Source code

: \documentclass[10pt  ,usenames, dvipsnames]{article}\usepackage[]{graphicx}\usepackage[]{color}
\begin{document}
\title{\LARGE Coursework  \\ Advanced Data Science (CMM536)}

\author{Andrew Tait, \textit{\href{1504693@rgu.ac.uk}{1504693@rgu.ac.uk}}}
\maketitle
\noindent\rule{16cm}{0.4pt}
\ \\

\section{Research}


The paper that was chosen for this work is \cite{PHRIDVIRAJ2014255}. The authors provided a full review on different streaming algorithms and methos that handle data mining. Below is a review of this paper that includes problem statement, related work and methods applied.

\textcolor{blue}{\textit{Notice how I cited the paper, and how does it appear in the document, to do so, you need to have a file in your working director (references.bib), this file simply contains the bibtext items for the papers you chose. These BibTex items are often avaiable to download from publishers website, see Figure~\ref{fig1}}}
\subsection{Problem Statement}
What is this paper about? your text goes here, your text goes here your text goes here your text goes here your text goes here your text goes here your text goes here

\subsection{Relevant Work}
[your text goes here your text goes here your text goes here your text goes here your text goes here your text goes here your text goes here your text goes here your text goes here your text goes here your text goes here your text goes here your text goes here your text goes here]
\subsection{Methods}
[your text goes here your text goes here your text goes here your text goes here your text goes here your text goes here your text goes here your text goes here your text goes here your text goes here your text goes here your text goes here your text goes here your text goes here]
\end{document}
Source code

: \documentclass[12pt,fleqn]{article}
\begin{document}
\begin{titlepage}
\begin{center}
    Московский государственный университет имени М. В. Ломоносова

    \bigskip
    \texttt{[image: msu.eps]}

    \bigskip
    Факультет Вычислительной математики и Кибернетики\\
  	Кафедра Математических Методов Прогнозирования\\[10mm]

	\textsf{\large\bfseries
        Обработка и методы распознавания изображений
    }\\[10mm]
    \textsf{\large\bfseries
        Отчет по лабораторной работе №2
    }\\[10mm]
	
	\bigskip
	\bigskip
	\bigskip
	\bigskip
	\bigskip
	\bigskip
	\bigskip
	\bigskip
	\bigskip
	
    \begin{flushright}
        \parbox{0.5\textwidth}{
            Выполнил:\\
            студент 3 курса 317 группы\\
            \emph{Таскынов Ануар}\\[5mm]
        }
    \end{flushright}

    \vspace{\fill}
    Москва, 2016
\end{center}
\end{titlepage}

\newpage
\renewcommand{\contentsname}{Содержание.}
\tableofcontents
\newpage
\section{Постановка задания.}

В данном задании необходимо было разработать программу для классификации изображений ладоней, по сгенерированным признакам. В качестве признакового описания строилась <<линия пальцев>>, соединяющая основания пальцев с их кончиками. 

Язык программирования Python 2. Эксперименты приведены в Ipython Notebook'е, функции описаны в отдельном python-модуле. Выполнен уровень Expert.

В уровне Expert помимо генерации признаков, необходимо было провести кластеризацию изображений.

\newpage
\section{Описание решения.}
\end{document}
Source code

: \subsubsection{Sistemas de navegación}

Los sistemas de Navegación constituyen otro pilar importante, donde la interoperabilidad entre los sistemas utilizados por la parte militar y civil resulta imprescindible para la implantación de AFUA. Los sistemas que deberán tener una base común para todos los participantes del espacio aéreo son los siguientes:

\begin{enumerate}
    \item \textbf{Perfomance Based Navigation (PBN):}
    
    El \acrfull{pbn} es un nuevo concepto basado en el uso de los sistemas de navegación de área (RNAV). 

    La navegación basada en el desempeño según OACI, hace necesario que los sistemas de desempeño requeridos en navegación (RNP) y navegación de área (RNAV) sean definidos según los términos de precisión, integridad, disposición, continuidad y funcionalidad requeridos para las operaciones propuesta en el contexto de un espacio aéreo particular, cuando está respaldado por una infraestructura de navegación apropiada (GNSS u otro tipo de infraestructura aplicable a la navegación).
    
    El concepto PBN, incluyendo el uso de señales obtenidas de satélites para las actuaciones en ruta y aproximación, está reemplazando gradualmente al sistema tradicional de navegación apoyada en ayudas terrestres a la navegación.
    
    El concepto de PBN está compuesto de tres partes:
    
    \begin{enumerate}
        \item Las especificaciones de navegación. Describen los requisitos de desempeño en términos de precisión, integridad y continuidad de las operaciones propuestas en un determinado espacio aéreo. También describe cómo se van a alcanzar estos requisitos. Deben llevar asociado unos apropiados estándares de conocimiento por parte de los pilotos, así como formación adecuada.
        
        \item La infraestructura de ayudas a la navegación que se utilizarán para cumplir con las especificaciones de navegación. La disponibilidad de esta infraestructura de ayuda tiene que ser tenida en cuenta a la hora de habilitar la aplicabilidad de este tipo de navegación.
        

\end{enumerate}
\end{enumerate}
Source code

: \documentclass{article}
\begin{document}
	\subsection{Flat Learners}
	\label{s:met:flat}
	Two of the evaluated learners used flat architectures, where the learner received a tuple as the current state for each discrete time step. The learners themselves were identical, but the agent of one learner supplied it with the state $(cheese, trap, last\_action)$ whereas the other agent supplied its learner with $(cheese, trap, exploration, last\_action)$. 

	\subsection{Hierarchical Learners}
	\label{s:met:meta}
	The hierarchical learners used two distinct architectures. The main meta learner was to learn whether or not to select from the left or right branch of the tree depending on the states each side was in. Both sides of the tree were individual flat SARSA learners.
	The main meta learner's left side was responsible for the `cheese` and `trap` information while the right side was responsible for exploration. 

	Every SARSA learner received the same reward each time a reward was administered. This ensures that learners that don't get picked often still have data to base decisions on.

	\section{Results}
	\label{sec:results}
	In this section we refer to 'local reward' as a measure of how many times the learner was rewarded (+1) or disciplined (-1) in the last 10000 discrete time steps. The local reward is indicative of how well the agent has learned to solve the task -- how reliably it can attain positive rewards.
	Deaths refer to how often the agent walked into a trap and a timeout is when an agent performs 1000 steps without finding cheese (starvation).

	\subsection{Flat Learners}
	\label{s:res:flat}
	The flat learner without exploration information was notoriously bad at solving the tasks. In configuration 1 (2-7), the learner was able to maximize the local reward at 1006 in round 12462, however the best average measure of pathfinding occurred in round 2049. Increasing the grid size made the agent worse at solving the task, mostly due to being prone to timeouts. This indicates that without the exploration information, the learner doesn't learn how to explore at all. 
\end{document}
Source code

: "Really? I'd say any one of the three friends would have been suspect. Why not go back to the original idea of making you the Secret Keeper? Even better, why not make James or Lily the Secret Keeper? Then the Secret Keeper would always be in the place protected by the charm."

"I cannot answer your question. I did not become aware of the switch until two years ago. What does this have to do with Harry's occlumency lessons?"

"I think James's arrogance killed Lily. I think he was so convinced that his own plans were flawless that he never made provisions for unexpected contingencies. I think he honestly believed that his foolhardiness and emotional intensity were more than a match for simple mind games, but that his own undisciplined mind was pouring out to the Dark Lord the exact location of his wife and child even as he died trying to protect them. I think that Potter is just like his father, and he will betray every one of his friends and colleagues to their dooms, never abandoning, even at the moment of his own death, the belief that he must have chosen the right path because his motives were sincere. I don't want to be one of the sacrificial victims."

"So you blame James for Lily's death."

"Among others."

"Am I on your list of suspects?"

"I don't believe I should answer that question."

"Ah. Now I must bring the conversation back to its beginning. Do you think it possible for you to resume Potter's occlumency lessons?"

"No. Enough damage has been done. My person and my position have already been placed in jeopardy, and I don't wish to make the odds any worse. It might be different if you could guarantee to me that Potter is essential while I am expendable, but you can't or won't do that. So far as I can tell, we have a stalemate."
##########
[WHAT IS NEEDED]: Repeat, word for word, the lines from the start of the records to the line that contains "The paper that", both of them included, and no others.

[EXERCISE RESULT]:
Source code

: \documentclass[10pt  ,usenames, dvipsnames]{article}\usepackage[]{graphicx}\usepackage[]{color}
\begin{document}
\title{\LARGE Coursework  \\ Advanced Data Science (CMM536)}

\author{Andrew Tait, \textit{\href{1504693@rgu.ac.uk}{1504693@rgu.ac.uk}}}
\maketitle
\noindent\rule{16cm}{0.4pt}
\ \\

\section{Research}


The paper that was chosen for this work is \cite{PHRIDVIRAJ2014255}. The authors provided a full review on different streaming algorithms and methos that handle data mining. Below is a review of this paper that includes problem statement, related work and methods applied.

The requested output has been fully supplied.